Of course, the germane point is: is there a faster route for the bus to take?  And the answer is "probably."  As you'll discover in any advanced travelling salesman challenge, not all distances are equal.  Distances that can be covered during times that would otherwise be useless are cheaper.  Thus, a bus that travels from Milwaukee to Silicon Valley over the weekend is taking advantage of the fact that weekend days are better spent moving rather than meeting with people who have classes or jobs.  It doesn't help you to arrive at a destination on Saturday when all you can do to be effective is wait around until Monday.

These calculations aren't rocket science.  But they aren't trivial either.  So I leave you with Wikipedia's description of the travelling salesman problem: "...it is assumed that there is no efficient algorithm for solving TSPs. In other words, it is likely that the worst case running time for any algorithm for TSP increases exponentially with the number of cities, so even some instances with only hundreds of cities will take many CPU years to solve exactly."

If this is the best we can invent to complain about, clearly we're on the right track.

Comments

1 - This is not wholly a Traveling Salesman problem, as IBM could hire custom coaches in each destination city (or perhaps cluster of cities -- one coach potentially serves both Chicago and Milwaukee, a mere 70 miles apart -- where's Freimark when we need him!) and then simply shuttle the crew via plane from point to point.

Of course, that would drive costs up, but that was not part of the original premise as describe.

2 - What? Is there a problem with the GPS? I thought the bus was being driven remotely by a Sametime bot using the Lotus Document Imaging Driver which scans what is ahead then reports to the bot and the bus keeps moving along.
Make sure the Solar panels are installed properly, it's gonna need a lot of juice to get across the country this way.

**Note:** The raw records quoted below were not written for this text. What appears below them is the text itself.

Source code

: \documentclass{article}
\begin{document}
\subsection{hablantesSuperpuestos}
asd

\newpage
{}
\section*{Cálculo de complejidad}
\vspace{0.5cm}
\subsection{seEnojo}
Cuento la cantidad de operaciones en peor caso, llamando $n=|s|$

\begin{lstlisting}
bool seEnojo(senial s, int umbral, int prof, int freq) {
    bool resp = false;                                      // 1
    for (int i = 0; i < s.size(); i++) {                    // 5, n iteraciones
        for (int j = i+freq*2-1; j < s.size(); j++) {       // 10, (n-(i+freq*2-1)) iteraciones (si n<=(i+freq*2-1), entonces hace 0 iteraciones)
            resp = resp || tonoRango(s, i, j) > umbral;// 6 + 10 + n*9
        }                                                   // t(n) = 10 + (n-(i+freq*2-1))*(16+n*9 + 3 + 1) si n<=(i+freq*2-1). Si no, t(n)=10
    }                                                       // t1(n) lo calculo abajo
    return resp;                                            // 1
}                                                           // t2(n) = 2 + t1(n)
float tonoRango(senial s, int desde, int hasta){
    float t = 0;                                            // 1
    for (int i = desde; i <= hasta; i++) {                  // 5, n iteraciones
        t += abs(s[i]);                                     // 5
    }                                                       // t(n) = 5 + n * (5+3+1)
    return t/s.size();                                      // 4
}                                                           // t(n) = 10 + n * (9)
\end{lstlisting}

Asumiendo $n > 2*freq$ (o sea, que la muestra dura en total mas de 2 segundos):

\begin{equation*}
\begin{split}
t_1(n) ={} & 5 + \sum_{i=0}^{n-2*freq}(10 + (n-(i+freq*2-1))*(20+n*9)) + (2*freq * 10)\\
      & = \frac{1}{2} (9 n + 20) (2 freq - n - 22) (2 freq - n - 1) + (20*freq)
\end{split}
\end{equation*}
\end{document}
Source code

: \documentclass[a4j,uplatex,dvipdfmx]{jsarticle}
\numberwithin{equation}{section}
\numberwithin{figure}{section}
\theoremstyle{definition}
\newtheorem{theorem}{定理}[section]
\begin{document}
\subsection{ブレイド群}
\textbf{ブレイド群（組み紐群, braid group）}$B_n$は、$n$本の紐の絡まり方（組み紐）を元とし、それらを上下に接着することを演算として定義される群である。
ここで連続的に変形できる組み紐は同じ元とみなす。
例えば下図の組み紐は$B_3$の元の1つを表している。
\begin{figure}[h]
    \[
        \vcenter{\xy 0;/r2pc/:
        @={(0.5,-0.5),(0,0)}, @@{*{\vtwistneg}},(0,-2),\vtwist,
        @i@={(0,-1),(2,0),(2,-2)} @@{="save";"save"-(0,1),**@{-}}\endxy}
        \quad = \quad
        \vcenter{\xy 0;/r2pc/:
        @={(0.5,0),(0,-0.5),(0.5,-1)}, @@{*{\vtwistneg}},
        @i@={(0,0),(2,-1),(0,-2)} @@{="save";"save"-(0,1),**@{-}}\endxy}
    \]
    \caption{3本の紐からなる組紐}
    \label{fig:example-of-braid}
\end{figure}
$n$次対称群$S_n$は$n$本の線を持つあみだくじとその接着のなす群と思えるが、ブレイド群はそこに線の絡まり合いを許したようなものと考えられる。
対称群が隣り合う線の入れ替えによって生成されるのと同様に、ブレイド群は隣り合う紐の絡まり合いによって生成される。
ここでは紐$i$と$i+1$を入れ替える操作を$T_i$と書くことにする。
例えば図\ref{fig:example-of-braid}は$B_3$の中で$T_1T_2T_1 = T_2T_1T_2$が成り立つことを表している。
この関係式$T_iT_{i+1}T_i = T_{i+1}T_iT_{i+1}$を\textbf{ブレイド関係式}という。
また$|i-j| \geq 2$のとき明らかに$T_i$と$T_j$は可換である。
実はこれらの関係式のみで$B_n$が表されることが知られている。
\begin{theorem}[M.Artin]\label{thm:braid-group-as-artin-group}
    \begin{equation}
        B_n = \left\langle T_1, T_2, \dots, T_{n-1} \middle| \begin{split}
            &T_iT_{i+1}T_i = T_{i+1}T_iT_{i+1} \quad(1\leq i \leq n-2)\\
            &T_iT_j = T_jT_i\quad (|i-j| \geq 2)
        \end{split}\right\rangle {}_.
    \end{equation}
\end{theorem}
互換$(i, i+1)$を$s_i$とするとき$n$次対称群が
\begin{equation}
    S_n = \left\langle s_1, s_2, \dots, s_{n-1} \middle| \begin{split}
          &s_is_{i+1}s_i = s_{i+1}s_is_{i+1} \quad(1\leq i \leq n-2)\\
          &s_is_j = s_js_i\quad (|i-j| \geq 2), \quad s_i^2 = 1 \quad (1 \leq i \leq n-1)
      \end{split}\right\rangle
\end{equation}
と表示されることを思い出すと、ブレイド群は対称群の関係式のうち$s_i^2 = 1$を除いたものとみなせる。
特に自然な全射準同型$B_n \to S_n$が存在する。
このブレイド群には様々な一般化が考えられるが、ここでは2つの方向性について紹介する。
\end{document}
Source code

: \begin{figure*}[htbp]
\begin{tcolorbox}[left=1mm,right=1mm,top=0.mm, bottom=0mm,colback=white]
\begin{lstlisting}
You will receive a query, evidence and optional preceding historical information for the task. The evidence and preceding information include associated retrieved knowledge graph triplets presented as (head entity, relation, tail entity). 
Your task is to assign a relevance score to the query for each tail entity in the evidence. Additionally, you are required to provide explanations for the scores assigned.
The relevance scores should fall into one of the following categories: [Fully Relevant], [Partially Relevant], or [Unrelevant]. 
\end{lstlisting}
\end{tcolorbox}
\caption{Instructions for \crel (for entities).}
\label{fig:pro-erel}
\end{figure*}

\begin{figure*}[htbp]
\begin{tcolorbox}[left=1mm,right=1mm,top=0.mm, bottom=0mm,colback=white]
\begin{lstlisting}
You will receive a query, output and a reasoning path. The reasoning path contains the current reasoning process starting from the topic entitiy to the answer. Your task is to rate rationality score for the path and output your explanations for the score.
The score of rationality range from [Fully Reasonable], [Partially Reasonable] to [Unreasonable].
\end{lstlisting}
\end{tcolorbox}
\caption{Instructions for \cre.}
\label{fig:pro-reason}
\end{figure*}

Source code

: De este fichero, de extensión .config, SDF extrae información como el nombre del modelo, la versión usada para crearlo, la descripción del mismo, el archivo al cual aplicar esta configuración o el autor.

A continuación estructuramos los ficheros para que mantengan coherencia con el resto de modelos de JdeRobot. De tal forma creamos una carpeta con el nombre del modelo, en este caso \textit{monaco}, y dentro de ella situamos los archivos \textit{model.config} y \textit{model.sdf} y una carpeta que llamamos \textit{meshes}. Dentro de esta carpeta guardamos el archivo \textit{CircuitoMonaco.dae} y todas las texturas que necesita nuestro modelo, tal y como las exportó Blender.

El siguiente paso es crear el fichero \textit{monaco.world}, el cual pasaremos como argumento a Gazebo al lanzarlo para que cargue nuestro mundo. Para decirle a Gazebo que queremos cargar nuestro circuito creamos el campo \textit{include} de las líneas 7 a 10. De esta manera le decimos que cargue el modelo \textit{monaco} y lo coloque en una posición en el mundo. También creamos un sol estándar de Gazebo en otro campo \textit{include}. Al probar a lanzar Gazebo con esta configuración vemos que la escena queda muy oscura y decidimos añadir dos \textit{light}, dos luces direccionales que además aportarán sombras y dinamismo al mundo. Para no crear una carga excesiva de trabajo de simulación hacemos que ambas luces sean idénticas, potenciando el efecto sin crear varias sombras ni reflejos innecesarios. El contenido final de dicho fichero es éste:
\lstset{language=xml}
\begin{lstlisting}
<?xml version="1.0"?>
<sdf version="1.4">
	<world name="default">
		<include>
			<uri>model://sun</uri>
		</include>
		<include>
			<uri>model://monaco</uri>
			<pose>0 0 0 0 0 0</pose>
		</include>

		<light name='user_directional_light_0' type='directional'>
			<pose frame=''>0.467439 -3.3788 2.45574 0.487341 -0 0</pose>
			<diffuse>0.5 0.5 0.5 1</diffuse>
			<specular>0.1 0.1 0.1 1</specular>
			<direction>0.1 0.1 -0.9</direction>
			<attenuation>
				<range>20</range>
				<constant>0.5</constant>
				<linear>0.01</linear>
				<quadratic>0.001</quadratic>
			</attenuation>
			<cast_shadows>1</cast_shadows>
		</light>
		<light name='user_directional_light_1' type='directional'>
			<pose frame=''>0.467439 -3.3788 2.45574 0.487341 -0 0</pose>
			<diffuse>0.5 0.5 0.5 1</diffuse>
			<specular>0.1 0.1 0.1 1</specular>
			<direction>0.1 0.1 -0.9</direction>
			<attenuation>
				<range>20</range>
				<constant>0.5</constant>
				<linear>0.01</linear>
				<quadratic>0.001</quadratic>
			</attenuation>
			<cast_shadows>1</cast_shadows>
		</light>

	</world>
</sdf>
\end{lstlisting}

Sadly the bus is not making it to Florida.

3 - If this is all you can invent to complain about, I think the target of your scoffing is doing well.

4 - @4 - I suppose that's one word for it. As far as I can tell, his plan would have been to drive the bus into the ocean at the end of the tour.

@5 - huh?

5 - An unwritten, implied rule is that the salesman, bus or other traveler must travel through Las Vegas because Vegas sufficiently curves space, and otherwise warps perception, as to be zero cost. You always break even going through Vegas...right?

6 - Lotus Knows you don't need a PhD to plan a road trip.

7 - This complex problem can actually be solved pretty fast with Genetic Algorithms with an optimal solution or near optimal solution.

/Jesper

8 - There's also the question of time, if the salesman could travel sufficiently faster than the earth's rotation and arrive back where he started before he left, then has he travelled any distance at all ?

9 - Liberate tutame ex infernis!

10 - one coach potentially serves both Chicago and Milwaukee, a mere 70 miles apart -- where's Freimark when we need him!) and then simply shuttle the crew via plane from point to point.